Data excerpts
= = = =

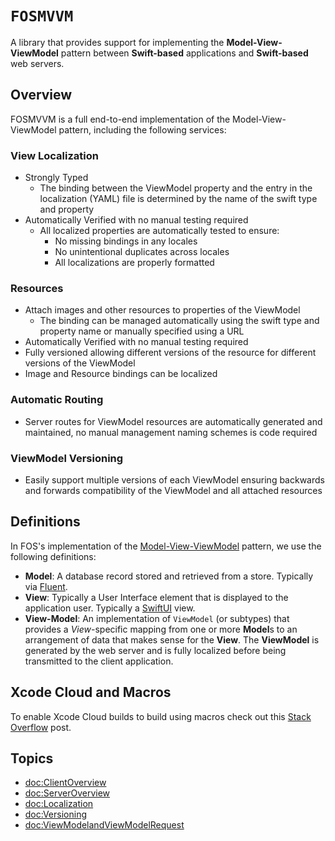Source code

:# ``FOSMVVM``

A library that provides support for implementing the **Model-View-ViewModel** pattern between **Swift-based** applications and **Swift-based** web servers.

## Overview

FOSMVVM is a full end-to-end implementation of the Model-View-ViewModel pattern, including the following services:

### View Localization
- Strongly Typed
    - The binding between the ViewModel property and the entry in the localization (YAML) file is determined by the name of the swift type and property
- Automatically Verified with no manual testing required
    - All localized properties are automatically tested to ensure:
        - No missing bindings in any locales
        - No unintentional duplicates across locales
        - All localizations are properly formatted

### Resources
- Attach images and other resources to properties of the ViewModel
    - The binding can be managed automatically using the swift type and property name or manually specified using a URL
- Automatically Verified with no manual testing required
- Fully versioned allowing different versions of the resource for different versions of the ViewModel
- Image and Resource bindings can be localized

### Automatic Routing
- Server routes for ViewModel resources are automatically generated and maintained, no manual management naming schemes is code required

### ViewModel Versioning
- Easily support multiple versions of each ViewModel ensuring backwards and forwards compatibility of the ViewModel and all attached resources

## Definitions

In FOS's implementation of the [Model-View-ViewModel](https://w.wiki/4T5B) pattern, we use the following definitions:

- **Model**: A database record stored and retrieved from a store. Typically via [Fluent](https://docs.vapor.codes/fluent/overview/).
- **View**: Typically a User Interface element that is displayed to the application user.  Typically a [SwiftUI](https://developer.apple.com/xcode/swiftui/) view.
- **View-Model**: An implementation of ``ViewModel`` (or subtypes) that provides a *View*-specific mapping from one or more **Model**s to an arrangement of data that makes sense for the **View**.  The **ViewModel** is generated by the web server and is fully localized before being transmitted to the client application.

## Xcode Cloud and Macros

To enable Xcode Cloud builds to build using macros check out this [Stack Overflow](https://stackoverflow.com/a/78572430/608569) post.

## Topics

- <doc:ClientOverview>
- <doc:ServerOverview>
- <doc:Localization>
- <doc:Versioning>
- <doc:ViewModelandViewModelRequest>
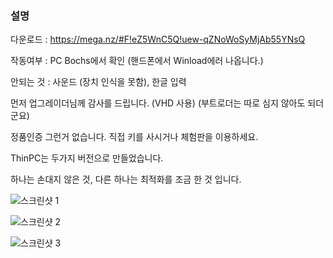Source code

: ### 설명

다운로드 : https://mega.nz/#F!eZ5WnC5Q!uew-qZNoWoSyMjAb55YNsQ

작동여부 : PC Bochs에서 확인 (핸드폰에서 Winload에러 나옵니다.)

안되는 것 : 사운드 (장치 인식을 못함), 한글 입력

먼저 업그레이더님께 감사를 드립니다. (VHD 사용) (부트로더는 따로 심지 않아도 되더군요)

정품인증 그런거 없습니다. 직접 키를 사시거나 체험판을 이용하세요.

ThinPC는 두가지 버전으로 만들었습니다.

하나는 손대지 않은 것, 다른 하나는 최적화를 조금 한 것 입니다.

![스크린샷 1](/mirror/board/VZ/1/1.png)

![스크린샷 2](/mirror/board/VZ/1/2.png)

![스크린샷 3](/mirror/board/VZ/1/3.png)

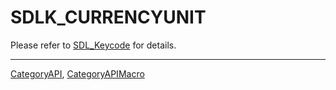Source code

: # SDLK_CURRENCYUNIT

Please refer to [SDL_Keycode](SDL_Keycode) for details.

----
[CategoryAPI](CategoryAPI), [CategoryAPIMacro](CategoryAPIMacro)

= = = =

→ **What to do**:
Where does the word "using" occur in the records? Return every line that holds it.

→ **Answer area**:
    - The binding can be managed automatically using the swift type and property name or manually specified using a URL
To enable Xcode Cloud builds to build using macros check out this [Stack Overflow](https://stackoverflow.com/a/78572430/608569) post.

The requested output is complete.